The majority classified Rodriguez’s injury in the neutral risk category— a compensable category— stating that an “unexplained fall is necessarily caused by a neutral risk. Because Rodriguez’s fall would not have occurred but for the fact that the conditions and obligations of her employment—namely, walking to her office during her work day—placed her on the stairs where she fell, her injury ‘arose out of’ employment and is compensable.”

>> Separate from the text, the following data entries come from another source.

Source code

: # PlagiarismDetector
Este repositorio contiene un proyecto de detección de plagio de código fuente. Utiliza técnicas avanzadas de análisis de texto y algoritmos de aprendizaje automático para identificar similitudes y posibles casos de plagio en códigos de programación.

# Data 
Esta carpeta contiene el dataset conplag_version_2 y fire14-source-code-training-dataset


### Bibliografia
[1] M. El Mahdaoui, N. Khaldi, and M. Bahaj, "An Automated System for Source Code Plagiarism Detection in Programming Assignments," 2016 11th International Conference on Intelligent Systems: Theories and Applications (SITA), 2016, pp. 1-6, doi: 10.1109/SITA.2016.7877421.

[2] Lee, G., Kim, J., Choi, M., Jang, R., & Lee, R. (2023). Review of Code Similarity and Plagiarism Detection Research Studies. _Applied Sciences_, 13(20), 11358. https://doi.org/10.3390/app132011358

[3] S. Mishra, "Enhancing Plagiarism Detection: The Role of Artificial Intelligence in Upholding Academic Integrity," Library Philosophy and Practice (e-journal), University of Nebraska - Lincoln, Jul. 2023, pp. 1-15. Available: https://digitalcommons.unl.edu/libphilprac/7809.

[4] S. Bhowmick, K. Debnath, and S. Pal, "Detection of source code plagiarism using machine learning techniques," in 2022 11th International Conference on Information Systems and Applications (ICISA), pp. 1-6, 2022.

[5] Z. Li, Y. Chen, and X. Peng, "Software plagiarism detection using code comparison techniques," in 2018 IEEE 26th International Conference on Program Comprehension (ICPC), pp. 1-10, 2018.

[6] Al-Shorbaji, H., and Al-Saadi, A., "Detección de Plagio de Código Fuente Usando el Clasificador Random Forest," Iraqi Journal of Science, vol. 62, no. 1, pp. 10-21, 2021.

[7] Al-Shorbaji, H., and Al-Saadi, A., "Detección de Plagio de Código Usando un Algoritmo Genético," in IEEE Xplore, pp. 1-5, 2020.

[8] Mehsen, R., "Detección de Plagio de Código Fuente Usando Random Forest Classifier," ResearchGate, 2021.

Justice Eid dissented. She faulted the majority for “placing her unexplained fall on equal footing with ‘neutral risks’ like car thieves, lightning bolts, or stray bullets. These risks are not merely neutral, however; they are also known.” She continued: “The majority’s error, however, is to expand the concept of ‘neutral risks’ to include injuries that occur at work where the cause is not known. Such an unexplained injury is not categorically ‘neutral,’ as the majority would have it. Rather, an unexplained injury defies categorization…. Unlike an injury resulting from a known, neutral threat, an unexplained fall by definition does not establish causation, and therefore cannot satisfy the claimant’s obligation to demonstrate that an injury arose out of employment.”
Assessment: It is easy to see why conservatives would support these judges. Even in this brief survey, they evince skepticism of administrative rulings; favor the free operation of labor markets in contrast to judicial or administrative regulation; and one case demonstrates a high regard for personal liberties—even when it means siding with a probationary teacher over his school district employer. In sum, at this early juncture, these erudite judges appear to have little or nothing in common with their political patron, a bombastic loudmouth who defies ideological classification.